Aims: The aim of this study was to evaluate the Impella CP over veno-arterial extracorporeal membrane oxygenation (VA-ECMO) and their impact on left ventricular unloading and end-organ perfusion.
Methods and results: Cardiogenic shock (CS) was induced by injecting microspheres into the left coronary artery in fourteen adult female swine. Impella CP or VA-ECMO was initiated in the presence of CS and evaluated after 60 minutes. Left ventricular pressure-volume area (PVA, total mechanical work) was obtained from a conductance catheter.

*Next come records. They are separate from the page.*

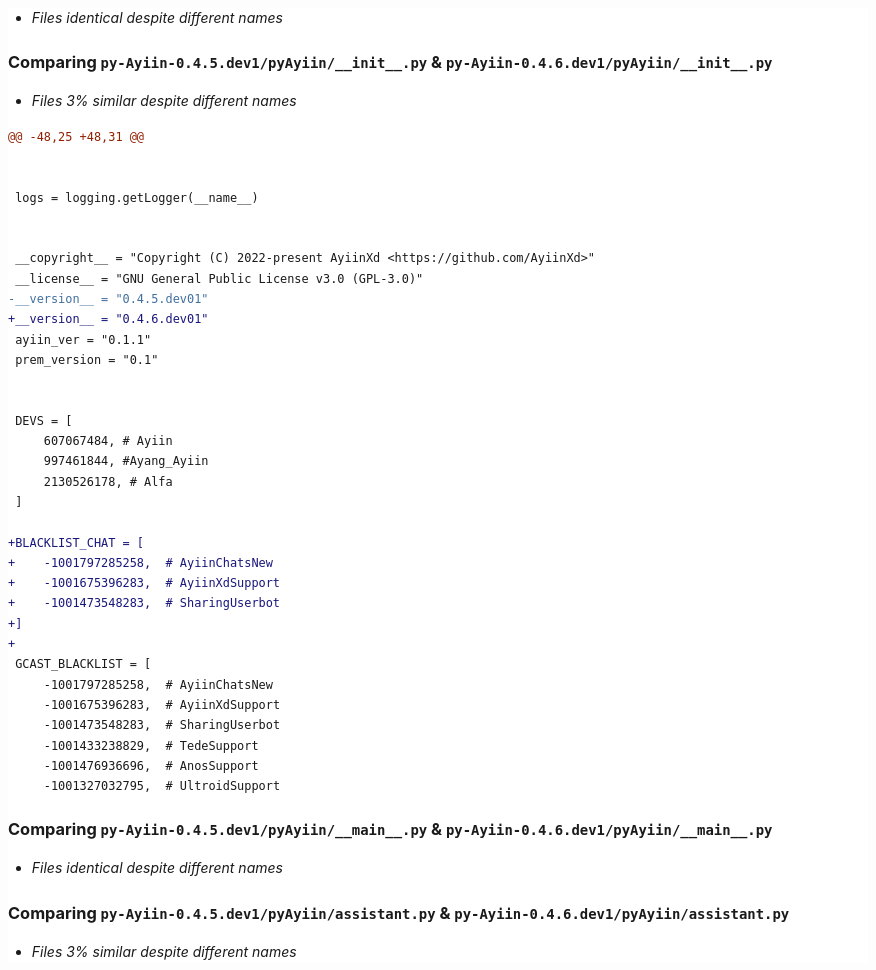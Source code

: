  * *Files identical despite different names*

### Comparing `py-Ayiin-0.4.5.dev1/pyAyiin/__init__.py` & `py-Ayiin-0.4.6.dev1/pyAyiin/__init__.py`

 * *Files 3% similar despite different names*

```diff
@@ -48,25 +48,31 @@
 
 
 logs = logging.getLogger(__name__)
 
 
 __copyright__ = "Copyright (C) 2022-present AyiinXd <https://github.com/AyiinXd>"
 __license__ = "GNU General Public License v3.0 (GPL-3.0)"
-__version__ = "0.4.5.dev01"
+__version__ = "0.4.6.dev01"
 ayiin_ver = "0.1.1"
 prem_version = "0.1"
 
 
 DEVS = [
     607067484, # Ayiin
     997461844, #Ayang_Ayiin
     2130526178, # Alfa
 ]
 
+BLACKLIST_CHAT = [
+    -1001797285258,  # AyiinChatsNew
+    -1001675396283,  # AyiinXdSupport
+    -1001473548283,  # SharingUserbot
+]
+
 GCAST_BLACKLIST = [
     -1001797285258,  # AyiinChatsNew
     -1001675396283,  # AyiinXdSupport
     -1001473548283,  # SharingUserbot
     -1001433238829,  # TedeSupport
     -1001476936696,  # AnosSupport
     -1001327032795,  # UltroidSupport
```

### Comparing `py-Ayiin-0.4.5.dev1/pyAyiin/__main__.py` & `py-Ayiin-0.4.6.dev1/pyAyiin/__main__.py`

 * *Files identical despite different names*

### Comparing `py-Ayiin-0.4.5.dev1/pyAyiin/assistant.py` & `py-Ayiin-0.4.6.dev1/pyAyiin/assistant.py`

 * *Files 3% similar despite different names*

Results are presented as mean (95% confidence interval) and the rank-sum test was used to assess differences between devices. Compared to the CS state, PVA was unaffected by Impella CP and increased on VA-ECMO (from 2,548 [2,193; 2,904] mmHg x mL during CS to 5,775 [4,451; 7,099], between device p-value=0.02). Arterial lactate increased during CS and decreased on support with no difference between devices. Renal venous oxygen saturation decreased during CS and increased on support with no difference between devices. Cerebral venous oxygen saturation increased to 33% [25, 40] on Impella CP and to 69% [49, 89] on VA-ECMO, p=0.04.
Conclusions: In this porcine model of profound CS, Impella CP unloaded the left ventricle compared to VA-ECMO. Both devices improved end-organ perfusion, with a tendency towards higher venous oxygen saturations on VA-ECMO.